De 5 platen van Toots die u móét hebben

Harmonicameester Toots Thielemans is op 94-jarige leeftijd overleden. Een terugblik op zijn carrière in vijf jazzplaten.

Toots Thielemans is overleden. Bekijk hier de tien platen van de harmonicameester die u in huis moet hebben. Hieronder vindt u een selectie.
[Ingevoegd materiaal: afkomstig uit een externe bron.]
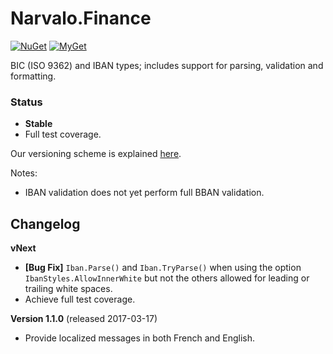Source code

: Narvalo.Finance
===============

[![NuGet](https://img.shields.io/nuget/v/Narvalo.Finance.svg)](https://www.nuget.org/packages/Narvalo.Finance/)
[![MyGet](https://img.shields.io/myget/narvalo-edge/v/Narvalo.Finance.svg)](https://www.myget.org/feed/narvalo-edge/package/nuget/Narvalo.Finance)

BIC (ISO 9362) and IBAN types; includes support for parsing, validation and formatting.

### Status
- **Stable**
- Full test coverage.

Our versioning scheme is explained
[here](https://github.com/chtoucas/Narvalo.NET/blob/master/docs/index.md#versioning).

Notes:
- IBAN validation does not yet perform full BBAN validation.

Changelog
---------

**vNext**
- **[Bug Fix]** `Iban.Parse()` and `Iban.TryParse()` when using the option
  `IbanStyles.AllowInnerWhite` but not the others allowed for leading or
  trailing white spaces.
- Achieve full test coverage.

**Version 1.1.0** (released 2017-03-17)
- Provide localized messages in both French and English.
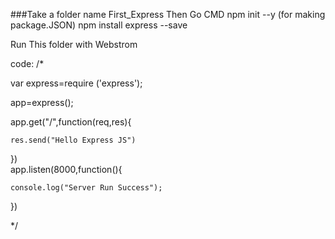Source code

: 
###Take a folder name First_Express
Then Go CMD
npm init --y (for making package.JSON)
npm install express --save

Run This folder with Webstrom


code:
/*

var express=require ('express');  
  
app=express();  
  
app.get("/",function(req,res){  
  
    res.send("Hello Express JS")  
  
})   
app.listen(8000,function(){  
  
    console.log("Server Run Success");  
})

*/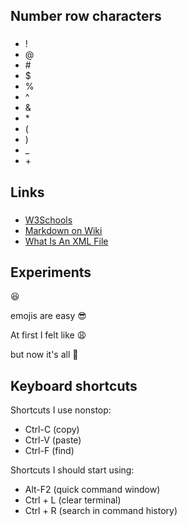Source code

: ## Number row characters

###
* !
* @
* \#
* $
* %
* ^
* &
* \*
* (
* )
* _
* \+

## Links

###
* [W3Schools](https://www.w3schools.com/html/html_images.asp)
* [Markdown on Wiki](https://en.wikipedia.org/wiki/Markdown)
* [What Is An XML File](https://www.howtogeek.com/357092/what-is-an-xml-file-and-how-do-i-open-one/)

## Experiments
:laughing:

emojis are easy :sunglasses:

At first I felt like :weary:

but now it's all :muscle:


## Keyboard shortcuts
Shortcuts I use nonstop: 
- Ctrl-C (copy)
- Ctrl-V (paste)
- Ctrl-F (find)

Shortcuts I should start using: 
- Alt-F2 (quick command window)
- Ctrl + L (clear terminal)
- Ctrl + R (search in command history)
The Amazing Sound of ‘Toots’ Thielemans
(Fresh Sound Records, 1955/1958/2008)
In de jaren vijftig kreeg Toots de bijnaam ‘Mr. Bop Chops’, omdat hij zo bedreven was in de bebop. ‘The Amazing Sound of Toots Thielemans’, uitgebracht in 2008, biedt u twee jarenvijftigelpees op één cd: ‘The Sound’ (Columbia, 1955) en ‘Time Out for Toots’ (Decca, 1958), met Toots op harmonica én gitaar, wat lang zijn hoofdinstrument was. In beide gevallen: niets dan grote namen in zijn band.
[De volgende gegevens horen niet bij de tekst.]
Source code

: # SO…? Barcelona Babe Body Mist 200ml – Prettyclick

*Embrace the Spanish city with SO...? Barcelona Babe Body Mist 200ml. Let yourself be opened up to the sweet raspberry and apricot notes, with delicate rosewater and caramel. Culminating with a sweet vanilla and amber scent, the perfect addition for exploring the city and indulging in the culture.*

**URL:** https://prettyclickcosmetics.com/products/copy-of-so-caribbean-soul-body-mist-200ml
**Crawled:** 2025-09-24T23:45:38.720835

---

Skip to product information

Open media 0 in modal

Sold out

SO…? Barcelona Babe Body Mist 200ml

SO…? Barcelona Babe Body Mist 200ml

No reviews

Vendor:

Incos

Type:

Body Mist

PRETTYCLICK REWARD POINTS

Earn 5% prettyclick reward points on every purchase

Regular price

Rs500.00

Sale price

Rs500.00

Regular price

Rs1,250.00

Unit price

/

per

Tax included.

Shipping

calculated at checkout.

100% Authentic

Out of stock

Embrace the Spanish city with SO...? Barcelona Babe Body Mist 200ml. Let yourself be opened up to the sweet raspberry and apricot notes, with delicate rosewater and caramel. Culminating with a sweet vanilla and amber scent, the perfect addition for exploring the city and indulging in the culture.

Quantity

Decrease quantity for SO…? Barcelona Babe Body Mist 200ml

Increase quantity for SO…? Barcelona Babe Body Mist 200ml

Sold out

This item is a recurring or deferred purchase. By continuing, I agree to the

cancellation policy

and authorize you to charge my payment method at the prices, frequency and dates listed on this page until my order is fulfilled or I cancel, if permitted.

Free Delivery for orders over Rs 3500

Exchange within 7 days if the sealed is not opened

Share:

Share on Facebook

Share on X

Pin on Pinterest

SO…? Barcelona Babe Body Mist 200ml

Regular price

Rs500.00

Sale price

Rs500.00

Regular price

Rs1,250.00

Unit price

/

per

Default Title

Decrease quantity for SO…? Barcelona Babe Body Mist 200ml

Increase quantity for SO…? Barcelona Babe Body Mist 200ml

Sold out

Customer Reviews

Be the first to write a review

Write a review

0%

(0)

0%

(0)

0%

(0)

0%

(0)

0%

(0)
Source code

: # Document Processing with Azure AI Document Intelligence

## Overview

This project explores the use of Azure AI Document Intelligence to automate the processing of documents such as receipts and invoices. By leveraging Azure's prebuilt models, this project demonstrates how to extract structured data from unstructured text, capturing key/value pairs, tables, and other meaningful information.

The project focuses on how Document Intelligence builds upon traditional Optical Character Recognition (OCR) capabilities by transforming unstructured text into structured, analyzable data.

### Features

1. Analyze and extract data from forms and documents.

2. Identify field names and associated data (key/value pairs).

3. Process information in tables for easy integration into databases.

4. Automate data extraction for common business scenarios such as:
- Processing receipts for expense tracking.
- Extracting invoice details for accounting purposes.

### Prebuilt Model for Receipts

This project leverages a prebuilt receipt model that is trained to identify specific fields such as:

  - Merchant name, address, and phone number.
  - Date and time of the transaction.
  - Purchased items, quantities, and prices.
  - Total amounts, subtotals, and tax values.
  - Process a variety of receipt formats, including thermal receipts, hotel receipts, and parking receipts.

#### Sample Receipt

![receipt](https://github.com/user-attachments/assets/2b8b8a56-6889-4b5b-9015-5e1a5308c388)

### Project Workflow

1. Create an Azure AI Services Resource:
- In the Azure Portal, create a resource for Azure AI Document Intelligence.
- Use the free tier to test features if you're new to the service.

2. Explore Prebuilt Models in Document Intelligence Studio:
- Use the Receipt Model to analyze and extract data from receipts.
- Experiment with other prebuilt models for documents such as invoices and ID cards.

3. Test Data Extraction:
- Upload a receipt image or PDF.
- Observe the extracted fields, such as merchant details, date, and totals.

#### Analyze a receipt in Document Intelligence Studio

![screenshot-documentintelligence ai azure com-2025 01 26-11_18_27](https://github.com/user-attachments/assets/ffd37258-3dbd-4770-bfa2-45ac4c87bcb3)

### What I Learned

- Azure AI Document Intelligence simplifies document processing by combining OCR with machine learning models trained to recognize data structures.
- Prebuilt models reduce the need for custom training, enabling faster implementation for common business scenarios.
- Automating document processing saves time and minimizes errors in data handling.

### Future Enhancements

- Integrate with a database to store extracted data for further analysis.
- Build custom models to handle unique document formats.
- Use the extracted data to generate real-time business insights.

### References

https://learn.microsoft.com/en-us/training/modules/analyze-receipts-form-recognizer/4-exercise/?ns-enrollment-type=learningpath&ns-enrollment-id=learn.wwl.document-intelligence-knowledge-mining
Deze opnames laten Toots’ heel eigen, wat droge gitaarsound horen, en zijn virtuoze beheersing van de onspectaculaire mondharmonica. Dit is onwaarschijnlijk soepele, pure bop, waarin hij elke geïmproviseerde chorus als vanzelfsprekend laat openbloeien. Het repertoire verwijst naar Benny Goodman, Duke Ellington, Woody Herman, bevat standards én mooie eigen thema’s: ‘Scotch on the Rocks’, ‘Cool and Easy’ – het bewijs dat Toots als componist veel meer is dan de man van Bluesette alleen.


Man Bites Harmonica!
(Riverside, 1958)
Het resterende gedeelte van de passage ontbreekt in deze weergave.